For me, household chores morphed to something more therapeutic as the kids grew up and out of the house.  Taking out the trash became extra steps towards my ten thousand (we have a long driveway).  Washing dishes became a mini-spa of warm water and soap bubbles.  Making the bed and arranging its pillows channeled my inner Marie Kondo.  Folding clothes was how to avoid lazing on the couch while watching TV.  (On that note, an ironing board should be called a “clothes-folding board”, if you go by my folding minutes (100%) vs. ironing minutes (0%).

Lest you think me compulsive, a recent Wall Street Journal study comes to my rescue.  During these stay-at-home times – locked-down residents find similar stress relief in housework.  Washing windows allows the slow, deliberate wax-on-wax-off zen of “The Karate Kid”.  Cleaning countertops tempts flowing dance, like Julia Stiles in the diner in “The Prince and Me”.  Ironing doubles as light weightlifting. And vacuuming?  Nah, I got nothing there.  Vacuuming’s still just a chore.

The lovely Ms. Stiles and her diner dance

Headspace

Headspace, a software company focused on meditation and better sleep, includes housecleaning exercises on its app.  They recommend “quiet housework in dim lighting” just before bed (but then how do you see what you’re cleaning?) They want you to sweep the floor and wipe the counter in smooth, restorative motions.  Laugh all you want but the use of their “cleaning-related content” is up 20% since mid-March.

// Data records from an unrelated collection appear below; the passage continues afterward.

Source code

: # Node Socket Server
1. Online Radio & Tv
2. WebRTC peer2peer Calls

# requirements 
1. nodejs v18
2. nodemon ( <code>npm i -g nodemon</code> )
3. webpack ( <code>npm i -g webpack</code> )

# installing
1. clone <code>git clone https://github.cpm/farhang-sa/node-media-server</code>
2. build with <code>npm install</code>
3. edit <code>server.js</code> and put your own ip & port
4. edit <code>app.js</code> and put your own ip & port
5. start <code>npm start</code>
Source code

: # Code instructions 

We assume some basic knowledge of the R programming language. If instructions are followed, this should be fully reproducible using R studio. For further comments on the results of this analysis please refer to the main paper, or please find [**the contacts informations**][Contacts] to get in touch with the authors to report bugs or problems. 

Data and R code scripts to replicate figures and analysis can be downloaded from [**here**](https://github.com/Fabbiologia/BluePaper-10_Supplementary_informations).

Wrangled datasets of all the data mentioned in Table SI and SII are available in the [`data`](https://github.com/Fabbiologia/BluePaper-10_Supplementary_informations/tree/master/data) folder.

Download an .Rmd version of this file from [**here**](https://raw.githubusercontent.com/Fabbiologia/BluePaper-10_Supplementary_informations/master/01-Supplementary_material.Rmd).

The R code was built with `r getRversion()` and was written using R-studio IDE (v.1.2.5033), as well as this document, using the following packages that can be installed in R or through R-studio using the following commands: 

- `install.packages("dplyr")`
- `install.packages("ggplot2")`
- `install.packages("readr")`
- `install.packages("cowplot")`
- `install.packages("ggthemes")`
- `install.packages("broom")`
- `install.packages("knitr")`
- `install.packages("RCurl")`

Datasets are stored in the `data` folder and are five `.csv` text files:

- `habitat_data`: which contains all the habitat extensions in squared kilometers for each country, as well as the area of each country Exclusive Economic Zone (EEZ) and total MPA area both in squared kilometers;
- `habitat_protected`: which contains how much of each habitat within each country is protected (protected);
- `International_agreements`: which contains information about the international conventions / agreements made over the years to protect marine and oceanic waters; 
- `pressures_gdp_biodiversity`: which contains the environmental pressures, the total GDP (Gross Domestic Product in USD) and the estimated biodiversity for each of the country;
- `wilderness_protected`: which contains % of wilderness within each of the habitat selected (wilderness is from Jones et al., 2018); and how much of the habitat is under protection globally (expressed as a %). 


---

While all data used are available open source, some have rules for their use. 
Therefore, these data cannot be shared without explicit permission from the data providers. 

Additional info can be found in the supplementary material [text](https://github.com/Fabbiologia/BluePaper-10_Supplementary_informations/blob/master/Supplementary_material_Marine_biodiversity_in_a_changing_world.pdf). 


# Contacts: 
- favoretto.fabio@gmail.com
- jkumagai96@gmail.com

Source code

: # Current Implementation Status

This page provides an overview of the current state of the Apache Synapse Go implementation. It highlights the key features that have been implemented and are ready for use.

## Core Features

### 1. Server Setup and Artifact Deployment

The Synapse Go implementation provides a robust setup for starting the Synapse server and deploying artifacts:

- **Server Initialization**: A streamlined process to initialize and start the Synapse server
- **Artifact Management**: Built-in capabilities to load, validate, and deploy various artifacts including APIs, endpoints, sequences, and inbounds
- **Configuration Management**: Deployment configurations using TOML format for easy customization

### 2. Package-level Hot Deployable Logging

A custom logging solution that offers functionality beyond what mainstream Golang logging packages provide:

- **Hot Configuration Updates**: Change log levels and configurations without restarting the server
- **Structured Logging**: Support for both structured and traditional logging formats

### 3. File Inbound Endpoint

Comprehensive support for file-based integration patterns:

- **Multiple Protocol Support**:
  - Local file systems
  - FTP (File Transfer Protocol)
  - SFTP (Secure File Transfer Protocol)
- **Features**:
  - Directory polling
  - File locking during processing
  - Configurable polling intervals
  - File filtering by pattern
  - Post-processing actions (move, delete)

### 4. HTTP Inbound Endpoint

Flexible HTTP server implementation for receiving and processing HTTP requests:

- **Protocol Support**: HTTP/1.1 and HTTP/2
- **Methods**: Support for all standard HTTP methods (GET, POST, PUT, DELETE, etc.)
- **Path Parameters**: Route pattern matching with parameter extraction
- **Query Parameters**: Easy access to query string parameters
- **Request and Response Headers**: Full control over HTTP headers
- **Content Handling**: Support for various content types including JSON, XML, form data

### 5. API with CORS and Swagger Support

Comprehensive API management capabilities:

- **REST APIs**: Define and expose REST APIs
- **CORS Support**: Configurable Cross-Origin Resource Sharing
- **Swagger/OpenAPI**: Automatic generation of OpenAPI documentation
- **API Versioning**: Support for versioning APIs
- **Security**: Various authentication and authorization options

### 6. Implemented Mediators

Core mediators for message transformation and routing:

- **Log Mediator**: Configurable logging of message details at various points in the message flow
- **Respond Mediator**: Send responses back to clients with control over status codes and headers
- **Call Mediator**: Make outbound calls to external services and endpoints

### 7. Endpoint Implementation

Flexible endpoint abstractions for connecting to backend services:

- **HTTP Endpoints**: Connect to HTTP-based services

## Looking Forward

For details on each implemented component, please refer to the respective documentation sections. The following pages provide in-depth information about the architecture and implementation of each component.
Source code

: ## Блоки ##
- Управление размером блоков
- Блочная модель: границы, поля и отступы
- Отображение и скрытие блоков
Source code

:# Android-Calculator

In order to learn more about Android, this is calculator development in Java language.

Household products are trending the same way.  Swiffer wants you to mop with “a clean home and a clear mind” and suggests a facial treatment while you’re at it.  They switch “clean the counter” to “give your surfaces a little TLC” (as if your surfaces are close friends).  Proctor & Gamble fortifies its “Gain” laundry detergent with essential oils like lavender and eucalyptus, touted for their calming effects. “Clear Your Mind with a Cooling Clean!  A Soothing Scent with a Mindful Twist!”

Call me one-in-five (not compulsive) because P&G research claims 20% of us clean to relax or reduce stress.  Sure, but we also clean to clean.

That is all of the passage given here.